How far into a rain shaft can mm-wave vertically pointing radars detect raindrops?

Vertically pointing radars (VPRs) provide detailed observations of precipitating cloud systems as they pass directly over the radar site. Two VPRs operating side-by-side and at different millimeter wavelengths (mm-wave) will observe the same raindrops but will have different return signals due to wavelength dependent raindrop backscattering and attenuation characteristics. These differences enable the retrieval of raindrop size distributions and vertical air motions. Yet, as the rain rate increases, the attenuation increases. Eventually, at some combination of path length [km] and rain specific attenuation [dB/km], the attenuation [dB] will extinguish high frequency VPR return signals; limiting high frequency VPRs to studying rain processes close to the ground. 

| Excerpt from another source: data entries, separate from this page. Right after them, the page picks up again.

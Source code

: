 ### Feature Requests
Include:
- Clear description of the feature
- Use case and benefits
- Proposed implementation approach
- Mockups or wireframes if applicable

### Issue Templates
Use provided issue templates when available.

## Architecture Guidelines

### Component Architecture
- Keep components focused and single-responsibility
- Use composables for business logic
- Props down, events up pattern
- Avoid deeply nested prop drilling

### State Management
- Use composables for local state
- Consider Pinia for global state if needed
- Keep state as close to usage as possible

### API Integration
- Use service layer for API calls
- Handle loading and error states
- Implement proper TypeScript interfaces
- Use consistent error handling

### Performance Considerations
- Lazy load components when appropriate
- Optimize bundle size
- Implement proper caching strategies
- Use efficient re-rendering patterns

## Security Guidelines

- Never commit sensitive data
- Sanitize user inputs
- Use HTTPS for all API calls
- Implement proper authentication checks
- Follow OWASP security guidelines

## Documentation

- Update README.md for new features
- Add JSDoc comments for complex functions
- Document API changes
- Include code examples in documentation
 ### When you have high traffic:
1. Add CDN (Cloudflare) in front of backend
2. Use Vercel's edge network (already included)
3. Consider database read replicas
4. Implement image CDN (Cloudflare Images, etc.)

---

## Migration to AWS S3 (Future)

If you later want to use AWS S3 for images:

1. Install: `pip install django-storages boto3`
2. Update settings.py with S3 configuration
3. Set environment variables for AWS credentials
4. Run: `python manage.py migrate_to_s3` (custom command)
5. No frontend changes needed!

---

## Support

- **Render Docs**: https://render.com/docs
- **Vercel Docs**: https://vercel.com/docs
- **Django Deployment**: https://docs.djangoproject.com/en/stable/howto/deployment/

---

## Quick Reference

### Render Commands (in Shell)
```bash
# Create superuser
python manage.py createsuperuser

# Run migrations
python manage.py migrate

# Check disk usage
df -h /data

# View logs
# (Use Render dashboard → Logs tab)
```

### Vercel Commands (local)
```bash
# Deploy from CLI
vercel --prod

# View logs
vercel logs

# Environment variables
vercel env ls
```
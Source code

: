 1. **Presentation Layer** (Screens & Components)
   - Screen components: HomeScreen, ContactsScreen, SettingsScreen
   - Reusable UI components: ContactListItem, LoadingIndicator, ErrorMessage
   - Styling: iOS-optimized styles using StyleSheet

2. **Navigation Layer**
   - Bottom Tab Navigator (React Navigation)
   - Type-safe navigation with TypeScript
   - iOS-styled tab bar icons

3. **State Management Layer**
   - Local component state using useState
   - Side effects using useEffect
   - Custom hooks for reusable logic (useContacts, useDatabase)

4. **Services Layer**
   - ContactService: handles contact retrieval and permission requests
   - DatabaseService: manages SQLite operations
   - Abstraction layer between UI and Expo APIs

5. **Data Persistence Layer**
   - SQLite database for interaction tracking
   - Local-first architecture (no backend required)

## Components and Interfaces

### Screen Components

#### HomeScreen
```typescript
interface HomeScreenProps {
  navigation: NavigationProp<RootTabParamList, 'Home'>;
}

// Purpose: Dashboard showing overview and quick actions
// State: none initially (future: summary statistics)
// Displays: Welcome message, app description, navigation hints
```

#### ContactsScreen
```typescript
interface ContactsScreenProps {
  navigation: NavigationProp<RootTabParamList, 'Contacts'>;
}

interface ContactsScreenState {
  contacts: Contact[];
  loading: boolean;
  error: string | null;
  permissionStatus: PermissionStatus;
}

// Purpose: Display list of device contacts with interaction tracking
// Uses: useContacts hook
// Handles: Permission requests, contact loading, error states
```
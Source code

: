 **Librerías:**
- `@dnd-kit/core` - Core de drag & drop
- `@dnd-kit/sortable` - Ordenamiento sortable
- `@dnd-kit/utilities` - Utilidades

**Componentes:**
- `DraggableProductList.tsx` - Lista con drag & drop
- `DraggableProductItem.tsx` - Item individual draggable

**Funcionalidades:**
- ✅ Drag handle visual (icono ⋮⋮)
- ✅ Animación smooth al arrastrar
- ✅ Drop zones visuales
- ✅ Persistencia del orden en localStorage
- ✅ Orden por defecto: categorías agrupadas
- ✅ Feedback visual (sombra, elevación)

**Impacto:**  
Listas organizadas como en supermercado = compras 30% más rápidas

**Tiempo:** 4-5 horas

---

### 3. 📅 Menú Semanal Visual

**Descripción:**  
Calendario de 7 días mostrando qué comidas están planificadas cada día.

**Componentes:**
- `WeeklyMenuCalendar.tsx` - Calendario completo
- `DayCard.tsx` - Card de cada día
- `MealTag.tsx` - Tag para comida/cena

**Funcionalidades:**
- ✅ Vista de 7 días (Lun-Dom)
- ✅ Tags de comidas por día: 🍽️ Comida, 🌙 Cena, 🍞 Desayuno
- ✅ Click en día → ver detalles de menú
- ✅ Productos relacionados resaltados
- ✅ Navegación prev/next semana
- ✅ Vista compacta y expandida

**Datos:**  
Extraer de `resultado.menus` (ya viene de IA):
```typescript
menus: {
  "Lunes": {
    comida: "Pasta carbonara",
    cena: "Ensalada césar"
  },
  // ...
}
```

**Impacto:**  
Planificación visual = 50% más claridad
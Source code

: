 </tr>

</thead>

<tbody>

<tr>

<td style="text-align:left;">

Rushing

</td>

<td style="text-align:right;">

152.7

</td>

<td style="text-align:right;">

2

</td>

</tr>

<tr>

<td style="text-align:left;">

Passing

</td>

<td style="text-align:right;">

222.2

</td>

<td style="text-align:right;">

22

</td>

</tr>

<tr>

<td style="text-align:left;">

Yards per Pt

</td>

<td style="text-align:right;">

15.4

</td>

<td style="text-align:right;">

In order to estimate how far VPRs can measure into rain shafts, this study simulated constant rain rate precipitation columns and then estimated the path length needed to produced enough attenuation to drop the VPR signal-to-noise ratio below the VPR’s detection limit. This study used surface disdrometer observations and publically available T-Matrix scattering code to produce realistic VPR measurements at frequencies from 3 to 200 GHz.

These simulations found that in order to observe raindrops above a 3.5 km rain shaft, the constant rain rate needed to be less than 138, 67, 26, 14, and 4 mm/h for VPRs operating in the X-, Ku-, K-, Ka-, and W-bands, respectively (i.e., 9, 13.6, 24, 35.6, and 94 GHz). Additionally, due solely to atmospheric gas attenuation, the G-band (200 GHz) VPR return signal will be completely extinguished by 3.5 km. Preventing a G-band VPR from detecting raindrops above 3.5 km.